Nonetheless, in Alwaleed’s hyperbolic world, ambiguity doesn’t translate. Kingdom Holding’s website opens with five large, bold words: “The World’s Foremost Value Investor.”

WHEN THE PRINCE decided to take Kingdom Holding public in July 2007, the move, on paper, seemed puzzling. While the CFO cites the usual reasons for going public, the prince already owned the company 100%. It was filled with holdings that were already publicly traded, and he floated a measly 5%. In other words, he had no partners to satisfy, no liquidity issues and no desire to raise major capital–the three major reasons to do an IPO and accept the headaches that come with a public company. The shares, listed on the Saudi stock exchange, are thinly traded. No analysts actively follow it. Inside the company the attitude seemed more akin to the vanity magazines his staff produces. “[It was] for the sport of it,” says the early Alwaleed employee. “It’s fun to go public. You have lots of media buzz around it.”
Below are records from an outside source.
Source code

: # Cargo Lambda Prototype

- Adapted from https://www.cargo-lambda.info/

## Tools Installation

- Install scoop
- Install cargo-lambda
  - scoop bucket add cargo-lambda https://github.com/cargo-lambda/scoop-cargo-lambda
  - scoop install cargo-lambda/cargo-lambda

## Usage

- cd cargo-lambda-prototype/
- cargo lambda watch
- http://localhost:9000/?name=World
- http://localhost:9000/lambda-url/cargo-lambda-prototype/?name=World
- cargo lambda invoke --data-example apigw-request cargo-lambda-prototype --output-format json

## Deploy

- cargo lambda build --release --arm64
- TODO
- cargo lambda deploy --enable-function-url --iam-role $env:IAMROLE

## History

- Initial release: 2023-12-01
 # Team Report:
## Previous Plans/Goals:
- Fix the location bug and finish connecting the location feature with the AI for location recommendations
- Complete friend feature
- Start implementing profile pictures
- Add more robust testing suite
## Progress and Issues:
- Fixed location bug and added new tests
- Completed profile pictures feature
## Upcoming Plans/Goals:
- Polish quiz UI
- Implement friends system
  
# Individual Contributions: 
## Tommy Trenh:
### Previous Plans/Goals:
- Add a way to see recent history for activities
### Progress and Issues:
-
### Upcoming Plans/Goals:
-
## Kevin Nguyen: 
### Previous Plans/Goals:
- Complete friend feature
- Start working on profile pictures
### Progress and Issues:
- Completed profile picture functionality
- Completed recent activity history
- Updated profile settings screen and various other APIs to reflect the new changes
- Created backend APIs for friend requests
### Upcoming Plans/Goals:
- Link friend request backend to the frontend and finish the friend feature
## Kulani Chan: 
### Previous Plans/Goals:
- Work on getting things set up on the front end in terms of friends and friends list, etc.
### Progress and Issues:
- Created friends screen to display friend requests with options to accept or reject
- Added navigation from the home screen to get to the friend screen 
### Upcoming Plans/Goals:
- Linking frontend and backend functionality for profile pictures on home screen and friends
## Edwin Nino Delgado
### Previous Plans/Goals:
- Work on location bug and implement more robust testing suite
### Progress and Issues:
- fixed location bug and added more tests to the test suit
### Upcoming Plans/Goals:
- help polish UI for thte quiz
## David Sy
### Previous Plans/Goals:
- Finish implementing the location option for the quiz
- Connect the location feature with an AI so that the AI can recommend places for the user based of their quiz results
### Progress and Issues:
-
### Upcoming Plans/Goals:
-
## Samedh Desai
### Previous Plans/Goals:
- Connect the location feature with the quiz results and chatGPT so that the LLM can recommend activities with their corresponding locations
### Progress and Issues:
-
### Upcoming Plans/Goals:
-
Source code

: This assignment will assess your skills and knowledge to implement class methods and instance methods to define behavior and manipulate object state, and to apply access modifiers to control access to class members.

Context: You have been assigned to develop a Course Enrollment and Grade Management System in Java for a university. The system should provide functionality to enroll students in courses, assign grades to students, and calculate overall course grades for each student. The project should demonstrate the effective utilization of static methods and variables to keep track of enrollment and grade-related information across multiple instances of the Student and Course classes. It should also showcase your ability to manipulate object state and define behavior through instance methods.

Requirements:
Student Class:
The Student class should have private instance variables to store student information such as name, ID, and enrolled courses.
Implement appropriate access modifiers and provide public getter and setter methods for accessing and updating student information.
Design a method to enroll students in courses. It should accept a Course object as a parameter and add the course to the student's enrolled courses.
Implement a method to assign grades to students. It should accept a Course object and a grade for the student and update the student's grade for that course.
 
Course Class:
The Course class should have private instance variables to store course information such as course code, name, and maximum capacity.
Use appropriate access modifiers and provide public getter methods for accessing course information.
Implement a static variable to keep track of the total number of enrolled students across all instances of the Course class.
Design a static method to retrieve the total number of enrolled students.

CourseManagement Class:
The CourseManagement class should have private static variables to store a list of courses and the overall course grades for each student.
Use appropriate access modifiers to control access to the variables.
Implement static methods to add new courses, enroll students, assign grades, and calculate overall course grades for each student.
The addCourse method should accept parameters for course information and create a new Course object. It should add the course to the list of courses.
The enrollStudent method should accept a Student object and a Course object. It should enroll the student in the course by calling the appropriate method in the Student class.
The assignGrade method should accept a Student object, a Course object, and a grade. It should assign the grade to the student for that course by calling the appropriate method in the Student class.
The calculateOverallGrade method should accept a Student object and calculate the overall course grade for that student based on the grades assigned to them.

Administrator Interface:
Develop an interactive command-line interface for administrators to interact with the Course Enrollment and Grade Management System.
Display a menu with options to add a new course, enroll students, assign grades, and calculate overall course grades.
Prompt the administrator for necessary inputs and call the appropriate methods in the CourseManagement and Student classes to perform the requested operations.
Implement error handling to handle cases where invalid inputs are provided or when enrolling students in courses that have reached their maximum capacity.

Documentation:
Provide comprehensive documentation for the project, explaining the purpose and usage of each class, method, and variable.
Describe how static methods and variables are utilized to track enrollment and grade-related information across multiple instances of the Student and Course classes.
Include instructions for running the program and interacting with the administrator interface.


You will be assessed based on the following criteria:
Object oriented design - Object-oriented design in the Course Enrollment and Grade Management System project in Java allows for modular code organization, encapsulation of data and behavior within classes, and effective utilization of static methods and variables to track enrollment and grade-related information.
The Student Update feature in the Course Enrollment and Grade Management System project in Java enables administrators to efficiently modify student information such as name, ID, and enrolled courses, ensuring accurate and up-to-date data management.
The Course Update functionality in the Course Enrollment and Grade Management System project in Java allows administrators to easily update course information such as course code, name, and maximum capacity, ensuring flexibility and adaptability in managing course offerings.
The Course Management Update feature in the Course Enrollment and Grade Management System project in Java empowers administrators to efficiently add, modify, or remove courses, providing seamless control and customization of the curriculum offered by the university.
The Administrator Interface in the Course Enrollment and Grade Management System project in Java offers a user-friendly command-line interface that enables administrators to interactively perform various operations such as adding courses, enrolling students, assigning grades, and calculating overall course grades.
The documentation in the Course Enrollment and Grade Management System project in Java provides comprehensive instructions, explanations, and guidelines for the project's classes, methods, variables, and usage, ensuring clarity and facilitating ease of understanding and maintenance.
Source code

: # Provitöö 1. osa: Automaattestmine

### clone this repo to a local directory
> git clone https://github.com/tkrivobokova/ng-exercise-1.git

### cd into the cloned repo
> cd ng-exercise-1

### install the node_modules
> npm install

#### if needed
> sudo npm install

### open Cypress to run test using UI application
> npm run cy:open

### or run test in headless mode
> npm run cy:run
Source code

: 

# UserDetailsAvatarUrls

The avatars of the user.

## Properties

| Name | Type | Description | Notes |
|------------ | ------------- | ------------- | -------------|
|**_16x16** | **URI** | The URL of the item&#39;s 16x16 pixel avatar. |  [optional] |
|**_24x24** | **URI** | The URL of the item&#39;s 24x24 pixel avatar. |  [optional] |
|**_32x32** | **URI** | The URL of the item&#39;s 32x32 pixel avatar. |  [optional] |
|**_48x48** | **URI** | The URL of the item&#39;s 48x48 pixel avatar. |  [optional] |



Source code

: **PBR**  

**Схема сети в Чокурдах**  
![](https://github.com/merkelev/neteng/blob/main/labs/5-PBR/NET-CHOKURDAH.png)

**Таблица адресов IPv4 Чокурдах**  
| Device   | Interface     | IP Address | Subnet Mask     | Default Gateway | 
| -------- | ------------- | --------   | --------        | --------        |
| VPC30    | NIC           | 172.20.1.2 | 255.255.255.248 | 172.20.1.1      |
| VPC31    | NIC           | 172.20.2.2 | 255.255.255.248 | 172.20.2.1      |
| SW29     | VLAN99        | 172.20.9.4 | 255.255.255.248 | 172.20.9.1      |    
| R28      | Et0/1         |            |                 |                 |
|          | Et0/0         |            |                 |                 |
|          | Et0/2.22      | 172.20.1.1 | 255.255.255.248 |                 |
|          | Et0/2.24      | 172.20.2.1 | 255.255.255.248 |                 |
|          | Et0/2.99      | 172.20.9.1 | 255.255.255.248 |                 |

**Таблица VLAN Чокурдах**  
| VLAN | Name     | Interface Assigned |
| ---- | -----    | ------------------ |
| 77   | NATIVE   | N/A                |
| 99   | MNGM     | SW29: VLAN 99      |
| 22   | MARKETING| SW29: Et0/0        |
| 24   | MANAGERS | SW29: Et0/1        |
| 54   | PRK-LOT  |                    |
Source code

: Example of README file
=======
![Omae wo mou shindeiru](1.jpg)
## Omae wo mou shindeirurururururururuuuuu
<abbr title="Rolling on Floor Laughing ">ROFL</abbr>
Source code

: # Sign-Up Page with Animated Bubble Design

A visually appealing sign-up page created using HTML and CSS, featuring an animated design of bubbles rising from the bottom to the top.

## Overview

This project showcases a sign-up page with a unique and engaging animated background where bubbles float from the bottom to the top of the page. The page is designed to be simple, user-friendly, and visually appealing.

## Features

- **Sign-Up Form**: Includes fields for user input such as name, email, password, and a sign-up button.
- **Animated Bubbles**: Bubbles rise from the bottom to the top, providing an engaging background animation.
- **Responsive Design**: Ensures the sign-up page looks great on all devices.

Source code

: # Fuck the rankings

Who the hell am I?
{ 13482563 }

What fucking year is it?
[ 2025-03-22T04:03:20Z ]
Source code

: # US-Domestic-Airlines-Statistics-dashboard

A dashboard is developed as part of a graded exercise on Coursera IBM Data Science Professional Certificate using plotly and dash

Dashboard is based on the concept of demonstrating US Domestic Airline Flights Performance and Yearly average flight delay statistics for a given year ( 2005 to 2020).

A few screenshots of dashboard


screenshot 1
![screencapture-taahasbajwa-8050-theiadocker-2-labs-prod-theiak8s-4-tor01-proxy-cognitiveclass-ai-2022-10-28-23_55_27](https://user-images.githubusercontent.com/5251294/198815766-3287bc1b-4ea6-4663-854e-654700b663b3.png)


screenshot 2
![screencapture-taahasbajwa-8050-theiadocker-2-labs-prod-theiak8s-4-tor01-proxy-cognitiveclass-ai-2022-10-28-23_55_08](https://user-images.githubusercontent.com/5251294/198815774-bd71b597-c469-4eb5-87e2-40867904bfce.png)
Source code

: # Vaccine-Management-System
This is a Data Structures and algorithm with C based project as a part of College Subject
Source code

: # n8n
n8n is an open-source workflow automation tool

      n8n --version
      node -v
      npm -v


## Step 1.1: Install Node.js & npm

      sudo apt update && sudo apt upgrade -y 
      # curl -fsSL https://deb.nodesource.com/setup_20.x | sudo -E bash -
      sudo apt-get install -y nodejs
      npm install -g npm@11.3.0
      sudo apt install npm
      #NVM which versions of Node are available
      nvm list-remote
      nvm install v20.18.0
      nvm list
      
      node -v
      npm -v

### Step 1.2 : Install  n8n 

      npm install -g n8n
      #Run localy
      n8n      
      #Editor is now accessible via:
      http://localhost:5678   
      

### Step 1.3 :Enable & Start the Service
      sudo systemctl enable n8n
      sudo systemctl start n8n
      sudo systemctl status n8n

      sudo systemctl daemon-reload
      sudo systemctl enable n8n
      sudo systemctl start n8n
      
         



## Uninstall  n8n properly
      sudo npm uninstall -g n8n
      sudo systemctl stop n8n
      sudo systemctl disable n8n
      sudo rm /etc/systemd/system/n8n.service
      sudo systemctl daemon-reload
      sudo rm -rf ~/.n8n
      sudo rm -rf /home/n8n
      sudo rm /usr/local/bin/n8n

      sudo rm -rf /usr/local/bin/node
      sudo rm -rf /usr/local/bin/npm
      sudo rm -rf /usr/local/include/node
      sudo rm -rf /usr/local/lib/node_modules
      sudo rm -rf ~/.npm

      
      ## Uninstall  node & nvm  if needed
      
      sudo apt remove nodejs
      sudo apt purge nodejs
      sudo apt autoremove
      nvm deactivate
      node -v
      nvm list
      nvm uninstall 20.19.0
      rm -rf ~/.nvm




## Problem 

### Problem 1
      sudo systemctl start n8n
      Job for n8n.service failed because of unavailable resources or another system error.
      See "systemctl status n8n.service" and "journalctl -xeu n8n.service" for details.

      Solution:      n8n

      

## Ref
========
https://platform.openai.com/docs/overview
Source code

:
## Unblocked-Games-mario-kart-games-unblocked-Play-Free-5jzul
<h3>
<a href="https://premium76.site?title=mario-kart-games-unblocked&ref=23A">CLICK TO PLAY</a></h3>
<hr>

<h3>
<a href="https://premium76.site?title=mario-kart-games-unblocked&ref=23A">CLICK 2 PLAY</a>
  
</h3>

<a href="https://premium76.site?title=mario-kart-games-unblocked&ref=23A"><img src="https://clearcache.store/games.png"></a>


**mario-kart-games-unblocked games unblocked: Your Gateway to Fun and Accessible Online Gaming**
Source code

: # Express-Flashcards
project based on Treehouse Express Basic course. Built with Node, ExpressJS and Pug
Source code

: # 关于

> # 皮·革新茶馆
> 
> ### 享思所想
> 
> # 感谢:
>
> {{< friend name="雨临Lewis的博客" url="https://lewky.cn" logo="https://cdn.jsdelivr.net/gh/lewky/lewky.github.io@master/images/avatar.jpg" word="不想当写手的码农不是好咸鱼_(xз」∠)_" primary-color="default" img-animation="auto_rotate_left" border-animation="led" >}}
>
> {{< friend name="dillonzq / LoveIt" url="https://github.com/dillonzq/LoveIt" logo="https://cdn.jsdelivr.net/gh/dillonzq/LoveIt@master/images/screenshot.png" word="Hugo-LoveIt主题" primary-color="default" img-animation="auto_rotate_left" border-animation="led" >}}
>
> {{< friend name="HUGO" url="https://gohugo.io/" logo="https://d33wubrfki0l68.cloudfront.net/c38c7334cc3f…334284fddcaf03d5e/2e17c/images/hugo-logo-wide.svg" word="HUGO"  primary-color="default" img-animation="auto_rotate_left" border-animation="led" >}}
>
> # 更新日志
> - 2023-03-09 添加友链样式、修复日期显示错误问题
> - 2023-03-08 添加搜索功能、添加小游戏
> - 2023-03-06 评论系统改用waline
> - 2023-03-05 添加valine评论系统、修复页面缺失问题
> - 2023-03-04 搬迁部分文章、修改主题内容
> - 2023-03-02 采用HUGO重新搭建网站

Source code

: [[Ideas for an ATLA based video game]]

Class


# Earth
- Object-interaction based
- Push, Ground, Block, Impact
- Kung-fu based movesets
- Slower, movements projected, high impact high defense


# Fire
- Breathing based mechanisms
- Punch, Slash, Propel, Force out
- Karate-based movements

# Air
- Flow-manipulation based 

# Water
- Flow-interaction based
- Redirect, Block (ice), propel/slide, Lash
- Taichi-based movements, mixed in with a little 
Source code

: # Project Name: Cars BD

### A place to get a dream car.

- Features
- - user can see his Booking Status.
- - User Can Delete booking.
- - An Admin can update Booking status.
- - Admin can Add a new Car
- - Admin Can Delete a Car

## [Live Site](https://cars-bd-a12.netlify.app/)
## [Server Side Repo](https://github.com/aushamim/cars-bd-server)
[Image: 0304_forbes-billionaires-alwaleed-line-graph_70031.jpg]
Shares of Prince Alwaleed’s Kingdom Holding show a recurring pattern of sharp jumps right before the Forbes Billionaires List.

Of course, that media buzz is only “fun” if the stock is performing well. The prince, ever image-conscious, had no doubt it would. “I am very pleased that the IPO continues to go strongly,” he told the Arab News the day the shares were offered. “This indicates that Saudis are recognizing the potential of the No. 1 company in the Kingdom.” No matter that oil behemoth Saudi Aramco has pumped the economy full of cash and supported legions of royal family members for decades. “His vision is to be the top-tier wealthiest recognized individual and a public figure, and this he has achieved,” says Al Fadl of Saudi Hollandi Bank. “Maintaining it would be the toughest challenge.”

That would prove true shortly after the IPO. At the offering, which valued Kingdom at $17 billion, the majority of the company consisted of those Citi shares, worth nearly $9.2 billion. But the summer of 2007 marked the beginning of a long, steep decline, accelerated by the worldwide financial crisis. Citi shares have lost 90% of their value since July 2007. Kingdom Holding shares tumbled between early 2008 and early 2009, falling 60%. That erased $8 billion of the prince’s fortune, knocking his net worth down to a mere $13.3 billion on the 2009 FORBES billionaires list.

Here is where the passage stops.